## TASK ITEM
Your job is to return each record exactly, minus any pictures.

Stored items
----

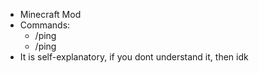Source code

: - Minecraft Mod
- Commands:
  - /ping
  - /ping <player>
- It is self-explanatory, if you dont understand it, then idk
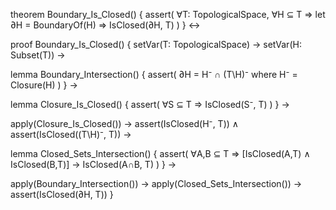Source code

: theorem Boundary_Is_Closed() {
  assert(
    ∀T: TopologicalSpace, ∀H ⊆ T ⇒
    let ∂H = BoundaryOf(H) ⇒
    IsClosed(∂H, T)
  )
} ↔

proof Boundary_Is_Closed() {
  setVar(T: TopologicalSpace) →
  setVar(H: Subset(T)) →
  
  lemma Boundary_Intersection() {
    assert(
      ∂H = H⁻ ∩ (T\H)⁻
      where H⁻ = Closure(H)
    )
  } →

  lemma Closure_Is_Closed() {
    assert(
      ∀S ⊆ T ⇒ IsClosed(S⁻, T)
    )
  } →

  apply(Closure_Is_Closed()) →
  assert(IsClosed(H⁻, T)) ∧
  assert(IsClosed((T\H)⁻, T)) →

  lemma Closed_Sets_Intersection() {
    assert(
      ∀A,B ⊆ T ⇒
      [IsClosed(A,T) ∧ IsClosed(B,T)] →
      IsClosed(A∩B, T)
    )
  } →

  apply(Boundary_Intersection()) →
  apply(Closed_Sets_Intersection()) →
  assert(IsClosed(∂H, T))
}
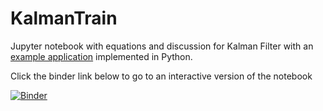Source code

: # KalmanTrain

Jupyter notebook with equations and discussion for Kalman Filter with an [example application](https://en.wikipedia.org/wiki/Kalman_filter#Example_application,_technical) implemented in Python.

Click the binder link below to go to an interactive version of the notebook

[![Binder](https://mybinder.org/badge_logo.svg)](https://mybinder.org/v2/gh/lkilcommons/kalmantrain/HEAD?urlpath=%2Fdoc%2Ftree%2FKalmanTrain.ipynb)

----

## OUTPUT OF THE EXERCISE
Source code

: - Minecraft Mod
- Commands:
  - /ping
  - /ping <player>
- It is self-explanatory, if you dont understand it, then idk
Source code

: theorem Boundary_Is_Closed() {
  assert(
    ∀T: TopologicalSpace, ∀H ⊆ T ⇒
    let ∂H = BoundaryOf(H) ⇒
    IsClosed(∂H, T)
  )
} ↔

proof Boundary_Is_Closed() {
  setVar(T: TopologicalSpace) →
  setVar(H: Subset(T)) →
  
  lemma Boundary_Intersection() {
    assert(
      ∂H = H⁻ ∩ (T\H)⁻
      where H⁻ = Closure(H)
    )
  } →

  lemma Closure_Is_Closed() {
    assert(
      ∀S ⊆ T ⇒ IsClosed(S⁻, T)
    )
  } →

  apply(Closure_Is_Closed()) →
  assert(IsClosed(H⁻, T)) ∧
  assert(IsClosed((T\H)⁻, T)) →

  lemma Closed_Sets_Intersection() {
    assert(
      ∀A,B ⊆ T ⇒
      [IsClosed(A,T) ∧ IsClosed(B,T)] →
      IsClosed(A∩B, T)
    )
  } →

  apply(Boundary_Intersection()) →
  apply(Closed_Sets_Intersection()) →
  assert(IsClosed(∂H, T))
}
Source code

: # KalmanTrain

Jupyter notebook with equations and discussion for Kalman Filter with an [example application](https://en.wikipedia.org/wiki/Kalman_filter#Example_application,_technical) implemented in Python.

Click the binder link below to go to an interactive version of the notebook

[![Binder](https://mybinder.org/badge_logo.svg)](https://mybinder.org/v2/gh/lkilcommons/kalmantrain/HEAD?urlpath=%2Fdoc%2Ftree%2FKalmanTrain.ipynb)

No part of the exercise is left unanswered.